Monday, July 23, 2012

Initially, I saw a woman

For some reason when I first looked at this circa 1950s photo I did not see a sapling in front of a blowing flag. Instead, I saw a transparent woman looking up at the flag, with the top of the sapling the back of her head and the wire surround her torso.

Friday, July 20, 2012

The sweet smell of tobacco

This is a drawing by Paul Gebo probably made in the 1930s. A number of Mr. Gebo's drawings were found at a flea market in St. Petersburg, Fla.

Wednesday, July 18, 2012

Styrofoam giant

If this 20-foot fella at the top looks familiar you probably saw Zombieland, the 2009 film in which a shy student attempting to reach his family in Ohio, a gun-toting tough guy trying to find the "last Twinkie," and sisters seeking an amusement park join forces to travel across a zombie-filled America.
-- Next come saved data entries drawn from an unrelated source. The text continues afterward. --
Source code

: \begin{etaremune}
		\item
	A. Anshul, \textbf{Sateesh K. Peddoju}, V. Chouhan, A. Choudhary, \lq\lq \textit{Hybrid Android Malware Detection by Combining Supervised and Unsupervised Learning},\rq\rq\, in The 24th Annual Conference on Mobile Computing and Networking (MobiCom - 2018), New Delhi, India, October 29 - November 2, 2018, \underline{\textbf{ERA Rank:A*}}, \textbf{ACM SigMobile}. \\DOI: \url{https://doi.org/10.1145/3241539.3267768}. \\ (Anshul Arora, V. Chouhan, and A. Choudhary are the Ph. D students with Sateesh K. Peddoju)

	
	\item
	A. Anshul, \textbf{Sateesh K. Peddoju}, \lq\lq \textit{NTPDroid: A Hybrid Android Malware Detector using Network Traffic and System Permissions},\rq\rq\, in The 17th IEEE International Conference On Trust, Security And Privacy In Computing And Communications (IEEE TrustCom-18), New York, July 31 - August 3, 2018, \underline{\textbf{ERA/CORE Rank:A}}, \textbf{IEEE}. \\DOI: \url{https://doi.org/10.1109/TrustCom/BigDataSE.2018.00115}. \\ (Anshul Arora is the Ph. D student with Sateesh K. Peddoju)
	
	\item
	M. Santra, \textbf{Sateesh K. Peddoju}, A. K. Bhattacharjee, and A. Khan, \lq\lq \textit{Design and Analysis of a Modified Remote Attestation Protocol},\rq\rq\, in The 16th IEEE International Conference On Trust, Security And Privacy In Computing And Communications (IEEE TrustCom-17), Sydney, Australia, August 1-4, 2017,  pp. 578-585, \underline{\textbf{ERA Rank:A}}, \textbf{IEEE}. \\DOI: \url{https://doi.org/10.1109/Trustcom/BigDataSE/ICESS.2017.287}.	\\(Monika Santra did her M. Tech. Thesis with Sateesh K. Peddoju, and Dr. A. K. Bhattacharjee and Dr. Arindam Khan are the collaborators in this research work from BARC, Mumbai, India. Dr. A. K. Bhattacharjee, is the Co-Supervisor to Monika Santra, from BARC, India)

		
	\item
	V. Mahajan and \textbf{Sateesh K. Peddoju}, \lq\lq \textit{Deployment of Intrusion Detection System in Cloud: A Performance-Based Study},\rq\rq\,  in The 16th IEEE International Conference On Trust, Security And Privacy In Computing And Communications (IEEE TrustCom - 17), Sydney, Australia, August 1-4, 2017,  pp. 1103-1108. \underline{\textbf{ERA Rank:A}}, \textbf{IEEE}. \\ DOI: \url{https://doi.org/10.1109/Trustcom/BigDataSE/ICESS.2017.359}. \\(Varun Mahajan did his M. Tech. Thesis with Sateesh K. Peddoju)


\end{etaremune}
Zombieland stars Woody Harrelson, Jesse Eisenberg and Emma Stone. The towering American Indian was created by Jay Womer Productions, which has a warehouse in intown Atlanta near my home. In the film, the Indian was a wood trading post figure in the Southwest. In real life, he's simply styrofoam and tubing in the Southeast. But even off screen the weathered giant impresses. Womer, who's shown in the second photo, said someone who coveted the foam Indian asked if it could be floated on the Chattahoochee River to his home. That idea was rejected. In Womer's business, crazy requests are not uncommon. The craftsmen under his direction recently completed a green screen for the upcoming Jackie Robinson biopic "42" that was 900 feet long, 80 feet tall and took six weeks to build. "The largest green screen in the world," Womer said. The screen was used to create the illusion of the Brooklyn Dodgers' stadium. The last photo shows a styrofoam head with a gaping wound overlooking Womer's workshop. Victim of a celluloid ax murderer?

Sunday, July 15, 2012

400 IKEA chairs

"Seat" is a big, arching sculpture in a park near my home in Atlanta. Yong Ju Lee and Brian Brush, partners in the New York-based design collaboration E/B Office, created Seat. Using 400 IKEA chairs, Lee and Brush demonstrate that even the simplest arse holders can delight when removed from their familiar domestic setting. flux projects, which organizes temporary outdoor art installations in Atlanta, presented Seat. A Kickstarter campaign raised $3,125 to help fund the installation. 

Saturday, July 14, 2012

Young pugilists

An illustration, circa 1940s, for some youth publication, I'm guessing. A signature -- Jay somebody -- and the drawing's dimensions -- 15 inches by 11.25 inches -- are penciled in at the bottom.

Thursday, July 12, 2012


Jack flees inside to escape the swarm (or is it swirling snow) as a concerned Betty looks on.

Tuesday, July 10, 2012

C Butler

The top two photos show a carving that recently sold on eBay. It's signed C Butler and the seller offered no explanation of who C Butler might be, apparently not knowing that the artist is possibly Charles Butler, whose work is held in the American Folk Art Museum. Butler lived in Clearwater, Fla., about 180 miles from the seller's town of Port St. Lucie. He was born in Montgomery, Ala., and worked as a hotel porter, shoe shiner and handyman. He began to carve late in life, using homemade tools. His output was modest, maybe 100 or so carvings. That might help explain why he is not better known. The fourth photo is a Butler carving I've owned for 18 years. Butler died 34 years ago.

Saturday, July 7, 2012

Blocky old dart board

This well-used board, 2 inches thick and about 12 inches square, is circa 1900 and probably from the Northeast. I like the big slanted numbers.

Wednesday, July 4, 2012

Deerskin postcard

Leather postcards were common up to 1909 when they were banned by the Postal Service. The great majority of them are Hallmark hokey. This card is only moderately hokey and the folky image is appealing. The date appears to be Aug. 2, 1906. It was mailed at 11 a.m. from Gardiner, N.Y. (just west of Poughkeepsie), to Derby, Conn., 77 miles to the east.

Monday, July 2, 2012

Southern cabinet

Brunk Auctions is selling this furniture on July 14. It is described as a "Southern folk art paint-decorated cabinet,  probably Tennessee or North Carolina, second half 19th century, walnut and poplar in original dry varnished surface, cut nail and pinned construction, lower panel doors with carved and heart-pierced appliques, original porcelain pulls, 78-1/2 x 45 x 17-1/2 in." I'd like to add that it's very pretty.